Anfang Jahr waren viele US-Investoren in Emerging Markets untergewichtet, doch jetzt kommen sie zurück. In den Frontier-Markets- und den Small-Cap-Fonds hatten wir auch 2013 Zuflüsse. Den Frontier-Markets-Fonds mussten wir für neue Investoren sogar schliessen. Es bestand das Risiko, dass er zu gross wird für die noch kleinen Märkte.
Fällt der S&P 500, leiden auch die Emerging Markets. Sind Sie für die entwickelten Märkte ebenfalls so optimistisch?

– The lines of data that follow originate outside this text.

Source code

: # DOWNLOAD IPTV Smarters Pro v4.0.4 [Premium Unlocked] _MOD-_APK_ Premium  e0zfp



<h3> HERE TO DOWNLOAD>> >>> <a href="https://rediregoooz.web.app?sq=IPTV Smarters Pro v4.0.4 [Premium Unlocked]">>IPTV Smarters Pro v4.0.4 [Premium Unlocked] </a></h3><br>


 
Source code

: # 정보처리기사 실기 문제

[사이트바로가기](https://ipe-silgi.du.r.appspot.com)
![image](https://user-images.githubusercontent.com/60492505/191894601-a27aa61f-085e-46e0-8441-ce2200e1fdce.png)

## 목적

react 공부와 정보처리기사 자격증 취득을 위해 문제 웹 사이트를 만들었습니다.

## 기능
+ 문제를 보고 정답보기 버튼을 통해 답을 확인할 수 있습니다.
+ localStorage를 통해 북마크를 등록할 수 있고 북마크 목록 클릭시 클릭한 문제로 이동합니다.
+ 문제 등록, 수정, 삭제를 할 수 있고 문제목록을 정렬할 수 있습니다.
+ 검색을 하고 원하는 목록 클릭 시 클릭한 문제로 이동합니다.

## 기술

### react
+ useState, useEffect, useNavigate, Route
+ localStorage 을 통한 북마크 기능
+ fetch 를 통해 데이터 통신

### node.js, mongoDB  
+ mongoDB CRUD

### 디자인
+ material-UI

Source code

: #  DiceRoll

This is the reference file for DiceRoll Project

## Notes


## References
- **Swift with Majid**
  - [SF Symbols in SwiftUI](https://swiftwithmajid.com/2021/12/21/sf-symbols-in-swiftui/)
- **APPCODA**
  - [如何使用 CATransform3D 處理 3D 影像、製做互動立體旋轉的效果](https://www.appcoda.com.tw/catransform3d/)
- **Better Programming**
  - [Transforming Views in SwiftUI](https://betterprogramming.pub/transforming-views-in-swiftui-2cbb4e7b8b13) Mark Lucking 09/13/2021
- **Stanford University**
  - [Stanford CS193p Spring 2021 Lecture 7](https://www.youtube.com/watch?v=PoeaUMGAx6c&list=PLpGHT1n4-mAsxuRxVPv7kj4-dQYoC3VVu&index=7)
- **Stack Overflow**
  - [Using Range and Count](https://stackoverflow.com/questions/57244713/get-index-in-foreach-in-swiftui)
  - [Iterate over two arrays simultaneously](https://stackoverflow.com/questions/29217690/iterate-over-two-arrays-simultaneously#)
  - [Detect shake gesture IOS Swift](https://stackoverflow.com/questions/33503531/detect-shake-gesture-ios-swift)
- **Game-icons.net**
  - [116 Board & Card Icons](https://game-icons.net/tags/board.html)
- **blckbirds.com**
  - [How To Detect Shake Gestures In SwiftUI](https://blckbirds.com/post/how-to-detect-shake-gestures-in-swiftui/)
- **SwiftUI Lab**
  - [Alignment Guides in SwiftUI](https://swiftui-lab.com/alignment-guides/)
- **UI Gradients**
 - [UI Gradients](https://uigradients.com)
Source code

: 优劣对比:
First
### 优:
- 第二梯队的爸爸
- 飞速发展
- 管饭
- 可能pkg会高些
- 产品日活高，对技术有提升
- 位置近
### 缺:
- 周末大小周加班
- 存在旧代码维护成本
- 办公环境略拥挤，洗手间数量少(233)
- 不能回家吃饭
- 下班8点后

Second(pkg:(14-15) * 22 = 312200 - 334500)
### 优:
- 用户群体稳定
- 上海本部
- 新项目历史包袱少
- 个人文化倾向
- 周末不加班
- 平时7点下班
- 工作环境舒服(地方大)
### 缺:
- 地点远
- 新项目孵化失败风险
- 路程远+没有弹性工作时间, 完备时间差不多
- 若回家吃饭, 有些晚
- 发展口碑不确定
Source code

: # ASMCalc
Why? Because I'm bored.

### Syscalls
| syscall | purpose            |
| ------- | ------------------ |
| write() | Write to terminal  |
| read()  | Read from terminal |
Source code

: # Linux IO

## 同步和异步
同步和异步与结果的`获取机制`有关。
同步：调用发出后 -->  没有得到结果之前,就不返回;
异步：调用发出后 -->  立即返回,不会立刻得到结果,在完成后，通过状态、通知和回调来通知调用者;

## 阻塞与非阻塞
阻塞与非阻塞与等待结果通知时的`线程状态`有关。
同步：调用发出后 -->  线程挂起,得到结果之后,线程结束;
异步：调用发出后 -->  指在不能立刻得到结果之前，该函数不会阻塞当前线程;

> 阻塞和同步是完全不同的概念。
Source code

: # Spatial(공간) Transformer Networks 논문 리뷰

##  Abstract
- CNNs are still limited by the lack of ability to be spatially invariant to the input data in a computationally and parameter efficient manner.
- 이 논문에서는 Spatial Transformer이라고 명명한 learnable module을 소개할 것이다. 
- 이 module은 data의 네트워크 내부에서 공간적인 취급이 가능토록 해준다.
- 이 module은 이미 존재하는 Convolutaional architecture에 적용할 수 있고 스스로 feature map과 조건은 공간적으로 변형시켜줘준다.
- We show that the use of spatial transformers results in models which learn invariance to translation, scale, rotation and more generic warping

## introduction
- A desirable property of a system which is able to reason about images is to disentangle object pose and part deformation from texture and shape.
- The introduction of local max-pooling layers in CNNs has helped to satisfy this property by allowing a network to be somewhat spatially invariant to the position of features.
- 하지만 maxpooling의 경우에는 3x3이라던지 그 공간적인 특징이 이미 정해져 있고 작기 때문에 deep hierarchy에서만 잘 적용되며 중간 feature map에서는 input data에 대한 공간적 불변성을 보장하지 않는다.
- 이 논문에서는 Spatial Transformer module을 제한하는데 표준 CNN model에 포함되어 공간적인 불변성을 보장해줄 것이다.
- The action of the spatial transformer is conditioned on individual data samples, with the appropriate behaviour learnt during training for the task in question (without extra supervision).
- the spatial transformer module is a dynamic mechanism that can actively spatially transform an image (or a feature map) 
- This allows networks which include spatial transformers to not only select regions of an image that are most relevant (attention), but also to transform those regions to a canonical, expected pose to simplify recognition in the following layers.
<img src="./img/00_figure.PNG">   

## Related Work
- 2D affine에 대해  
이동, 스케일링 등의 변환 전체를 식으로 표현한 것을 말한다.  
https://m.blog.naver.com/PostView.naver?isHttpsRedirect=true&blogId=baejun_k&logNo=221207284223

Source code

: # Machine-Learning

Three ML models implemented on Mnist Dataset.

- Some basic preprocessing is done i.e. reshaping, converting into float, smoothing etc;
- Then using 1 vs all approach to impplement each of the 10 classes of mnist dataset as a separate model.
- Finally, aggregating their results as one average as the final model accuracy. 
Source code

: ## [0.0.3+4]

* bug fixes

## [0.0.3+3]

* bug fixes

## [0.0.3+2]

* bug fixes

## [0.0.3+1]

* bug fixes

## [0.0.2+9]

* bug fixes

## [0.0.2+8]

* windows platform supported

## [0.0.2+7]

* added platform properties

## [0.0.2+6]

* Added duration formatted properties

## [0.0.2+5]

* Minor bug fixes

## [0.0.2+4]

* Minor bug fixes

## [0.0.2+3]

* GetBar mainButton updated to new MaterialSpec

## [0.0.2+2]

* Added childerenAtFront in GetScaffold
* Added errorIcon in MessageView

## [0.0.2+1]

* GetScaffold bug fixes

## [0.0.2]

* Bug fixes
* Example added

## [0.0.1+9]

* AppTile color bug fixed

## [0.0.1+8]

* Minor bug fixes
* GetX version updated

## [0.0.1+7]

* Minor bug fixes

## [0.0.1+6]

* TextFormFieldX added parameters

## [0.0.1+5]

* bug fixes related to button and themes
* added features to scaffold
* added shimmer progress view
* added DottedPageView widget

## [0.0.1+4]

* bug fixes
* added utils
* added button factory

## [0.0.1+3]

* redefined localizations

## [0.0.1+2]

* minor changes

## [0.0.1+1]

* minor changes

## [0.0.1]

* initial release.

Nur weil die Hausse fünf Jahre alt ist, muss sie nicht zu Ende sein. Natürlich sind die Kurs-Gewinn-Verhältnisse gestiegen, doch das geringe Gewinnwachstum hat einen einfachen Grund: Die Unternehmen sitzen auf viel Bargeld, worauf der Ertrag klein ist. Da im gesamten System wegen der expansiven Geldpolitik viel Geld darauf wartet, investiert zu werden, bin ich bullish für Aktien. Wenn endlich auch die kleinen und die mittelgrossen Unternehmen an günstige Kredite gelangen, kommt die Wirtschaft richtig in Fahrt.